Ms. Blackburn gives the reader an intimate look inside the rooms of Alcoholics Anonymous, behind the walls of treatment, and into recovery, the bright side of addiction, where miracles happen. And Beachglass is filled with miracles. It’s one of the most poignant portrayals of recovery that I have ever read, and a remarkable vehicle for those who seek to know more about addiction. It’s a sharing of experience, strength and hope, which resounds with acceptance, strength and wisdom overflowing with raw pain and unconditional love, and with rage and compassion, as memories and dreams collide. It’s written with a tapestry of magical colors that blend into the fabric of life and love, of growth and perseverance, of not just surviving, but thriving. It’s all about letting go and gathering in, it’s about breathing and not breathing.For those who wonder what happens in a treatment center and the months and years thereafter, this book is a true portrait of courage, strength and hope. If you are in recovery, you’ll find your friends here. If you suffer from AIDS you will recognize a care giver’s comfort, compassion and unconditional love. If you are affected by neither you will profoundly understand both better.

Ms. Blackburn takes the reader on a roller coaster of raw emotions that catches fire and spreads with the winds of change. It will tear at your heart, slit it open and then gently heal it with incredible richness and tenderness. The book becomes its own exquisite piece of beachglass, washed up on the shores of time, with incredibly soft edges. Beachglass is not just for those interested in the subject of addiction, it’s for everyone who loves a powerful story, colorful characters, a believably solid plot and absolutely delicious writing."
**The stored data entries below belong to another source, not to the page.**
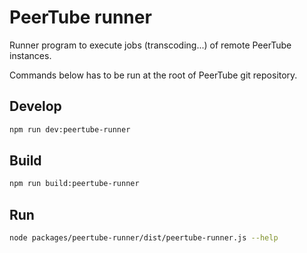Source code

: # PeerTube runner

Runner program to execute jobs (transcoding...) of remote PeerTube instances.

Commands below has to be run at the root of PeerTube git repository.

## Develop

```bash
npm run dev:peertube-runner
```

## Build

```bash
npm run build:peertube-runner
```

## Run

```bash
node packages/peertube-runner/dist/peertube-runner.js --help
```
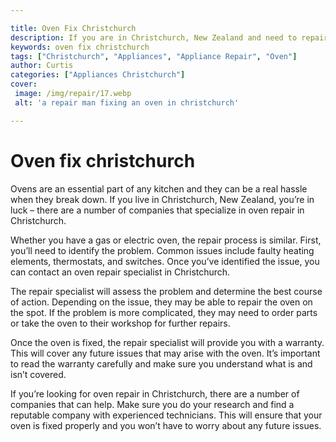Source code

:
 ```yaml
---

title: Oven Fix Christchurch
description: If you are in Christchurch, New Zealand and need to repair your oven, this post offers a list of companies specialized in oven repair in the area, so read on to learn more!
keywords: oven fix christchurch
tags: ["Christchurch", "Appliances", "Appliance Repair", "Oven"]
author: Curtis
categories: ["Appliances Christchurch"]
cover: 
 image: /img/repair/17.webp
 alt: 'a repair man fixing an oven in christchurch'

---
```


# Oven fix christchurch

Ovens are an essential part of any kitchen and they can be a real hassle when they break down. If you live in Christchurch, New Zealand, you’re in luck – there are a number of companies that specialize in oven repair in Christchurch.

Whether you have a gas or electric oven, the repair process is similar. First, you’ll need to identify the problem. Common issues include faulty heating elements, thermostats, and switches. Once you’ve identified the issue, you can contact an oven repair specialist in Christchurch.

The repair specialist will assess the problem and determine the best course of action. Depending on the issue, they may be able to repair the oven on the spot. If the problem is more complicated, they may need to order parts or take the oven to their workshop for further repairs.

Once the oven is fixed, the repair specialist will provide you with a warranty. This will cover any future issues that may arise with the oven. It’s important to read the warranty carefully and make sure you understand what is and isn’t covered.

If you’re looking for oven repair in Christchurch, there are a number of companies that can help. Make sure you do your research and find a reputable company with experienced technicians. This will ensure that your oven is fixed properly and you won’t have to worry about any future issues.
Neil Scott, Producer/Host Recovery Coast to Coast: a nightly 2 hour radio talk show—online at www.recoverycoasttocoast.com and on air in the Puget Sound area on 1590 AM

"Beachglass, each piece uniquely shaped and polished by waves and sand, typically begins as ordinary bottle shards. Delia, an alcoholic 12 years sober, leaves her husband and two-year-old daughter to honor her decade-old promise to Timothy, a dear friend she made in AA, to help him through his last days of fever-spawned headaches and bone ache from pneumonia due to AIDS. Although her journey is only from Seattle to L.A., and husband Simon attempts to smooth her way by taking a sabbatical and relying on grandparents for backup child care, Delia is anguished by separation from her little girl, who speaks toddler-talk to her daily on the phone, as well as by fright when she learns that Timothy's T-cell count is only 50. She fears "silently slipping through a crack somewhere, never to be seen again." Her beloved friend's dying reflects parts of herself that she must give up to accept what he has left her: a few paintings, a wingback chair, his moccasins, and an unbreakable bond. A richly poignant first novel." —Booklist, Whitney Scott         
  
Wendy Blackburn has been a chemical dependency counselor since 1992.  She lives with her family in a small town just outside of Seattle, Washington. This is her first novel.